Dueling in SE Col. Summers Park, 2-5 Sunday (today! soon!)

Something from the past weekend of fighting was notable to me (other than the standard awesomeness of the usual battle and camaraderie). Some old friends showed up for battle towards the end of the day. Steve, who is known for a kendo past and some extremely fast and ferocious katana style attacks came and when we fought, as is common and expected in kendo, he delivered a lot of “late hits”. To encourage you being on your guard, in kendo swordsmen can strike each other whenever, even while separating after contact has been made. This is not how we usually fight in Mu Ryu, but I was a sport about it and didn’t really remind Steve that he was breaching standard etiquette and I was up for the challenge of it.

Arriving with Musashi-esque strategic timing Chopper soon rolled through on a red tall bike.
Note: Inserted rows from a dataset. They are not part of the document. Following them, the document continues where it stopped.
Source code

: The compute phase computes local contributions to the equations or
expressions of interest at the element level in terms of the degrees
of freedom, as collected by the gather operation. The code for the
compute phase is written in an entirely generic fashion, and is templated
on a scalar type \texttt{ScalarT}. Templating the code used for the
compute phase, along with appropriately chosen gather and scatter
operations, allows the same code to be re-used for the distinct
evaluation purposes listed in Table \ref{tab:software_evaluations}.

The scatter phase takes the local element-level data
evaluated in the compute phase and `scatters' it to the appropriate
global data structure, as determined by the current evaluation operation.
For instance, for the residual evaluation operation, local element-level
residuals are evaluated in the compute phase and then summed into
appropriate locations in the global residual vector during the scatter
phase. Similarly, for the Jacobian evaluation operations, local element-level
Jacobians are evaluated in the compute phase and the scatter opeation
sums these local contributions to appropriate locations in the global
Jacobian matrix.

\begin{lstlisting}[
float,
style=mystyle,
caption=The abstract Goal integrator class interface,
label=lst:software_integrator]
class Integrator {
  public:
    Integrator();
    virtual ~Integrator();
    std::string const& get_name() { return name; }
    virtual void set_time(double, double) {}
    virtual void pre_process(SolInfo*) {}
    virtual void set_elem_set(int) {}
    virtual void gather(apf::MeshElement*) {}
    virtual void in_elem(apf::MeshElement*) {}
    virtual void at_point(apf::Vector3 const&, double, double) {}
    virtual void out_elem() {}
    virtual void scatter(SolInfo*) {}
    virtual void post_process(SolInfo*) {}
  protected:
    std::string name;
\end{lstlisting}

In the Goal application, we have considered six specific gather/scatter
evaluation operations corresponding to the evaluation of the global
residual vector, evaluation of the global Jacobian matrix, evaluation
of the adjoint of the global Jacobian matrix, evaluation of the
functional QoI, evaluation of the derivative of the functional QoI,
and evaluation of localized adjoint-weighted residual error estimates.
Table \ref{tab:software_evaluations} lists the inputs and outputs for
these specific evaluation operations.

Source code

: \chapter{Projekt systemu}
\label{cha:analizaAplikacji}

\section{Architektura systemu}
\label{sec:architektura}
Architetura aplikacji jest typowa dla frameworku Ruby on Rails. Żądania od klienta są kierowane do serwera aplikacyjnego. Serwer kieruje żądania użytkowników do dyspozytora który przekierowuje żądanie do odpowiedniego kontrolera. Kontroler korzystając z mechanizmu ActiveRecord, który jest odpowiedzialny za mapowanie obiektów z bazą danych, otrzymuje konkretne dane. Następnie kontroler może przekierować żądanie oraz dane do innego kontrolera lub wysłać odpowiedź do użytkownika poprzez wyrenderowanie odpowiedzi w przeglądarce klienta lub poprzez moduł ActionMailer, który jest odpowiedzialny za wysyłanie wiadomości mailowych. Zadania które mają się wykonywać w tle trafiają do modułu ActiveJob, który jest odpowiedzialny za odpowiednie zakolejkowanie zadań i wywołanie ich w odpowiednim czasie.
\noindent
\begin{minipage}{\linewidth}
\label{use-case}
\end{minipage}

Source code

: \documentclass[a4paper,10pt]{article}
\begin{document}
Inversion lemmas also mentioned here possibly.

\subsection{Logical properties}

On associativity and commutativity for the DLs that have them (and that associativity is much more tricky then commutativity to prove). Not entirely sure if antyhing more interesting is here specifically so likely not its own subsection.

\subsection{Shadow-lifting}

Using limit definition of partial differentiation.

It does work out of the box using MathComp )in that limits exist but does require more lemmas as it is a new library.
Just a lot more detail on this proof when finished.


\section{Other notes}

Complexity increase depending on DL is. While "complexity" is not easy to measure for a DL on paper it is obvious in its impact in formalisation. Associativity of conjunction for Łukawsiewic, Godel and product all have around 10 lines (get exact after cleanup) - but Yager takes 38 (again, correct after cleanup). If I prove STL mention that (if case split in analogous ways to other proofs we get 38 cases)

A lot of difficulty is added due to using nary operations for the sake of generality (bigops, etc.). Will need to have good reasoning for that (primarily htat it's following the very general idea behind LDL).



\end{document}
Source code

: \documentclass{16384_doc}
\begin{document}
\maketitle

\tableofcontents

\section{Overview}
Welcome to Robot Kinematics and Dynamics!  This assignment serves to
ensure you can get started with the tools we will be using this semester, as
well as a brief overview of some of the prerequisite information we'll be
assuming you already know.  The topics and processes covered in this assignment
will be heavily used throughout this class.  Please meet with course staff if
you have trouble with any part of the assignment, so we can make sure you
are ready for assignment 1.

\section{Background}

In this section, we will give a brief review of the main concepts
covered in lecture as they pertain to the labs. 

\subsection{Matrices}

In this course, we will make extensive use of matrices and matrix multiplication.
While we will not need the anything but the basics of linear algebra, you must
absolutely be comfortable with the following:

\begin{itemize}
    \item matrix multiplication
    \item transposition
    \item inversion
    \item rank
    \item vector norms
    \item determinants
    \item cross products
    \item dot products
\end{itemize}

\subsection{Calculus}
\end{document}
As I was hella tired insisted that I get a break before battling fresh Chopper, who swings his sword powered like an ax. So he and Steve fought. Ultraviolence. & Steve kept late hitting Chopper. And this began to clearly annoy Chopper and I could see the steam begin to rise. & of course that raises the spirit to swing for the stars. Anyways, soon enough Chopper gave Steve a talking to about the late hits and was very thorough and polite about it – & the irony is that the 1st day Chopper came to Mu Ryu he fought (me) and losing points was frustrating him because he is fierce wild man. So once he kept on swinging and swinging and we saw that the consequence of late hitting is that you keep hitting until somebody can’t keep hitting – lesson: no late hitting! except accidentally, which we all do.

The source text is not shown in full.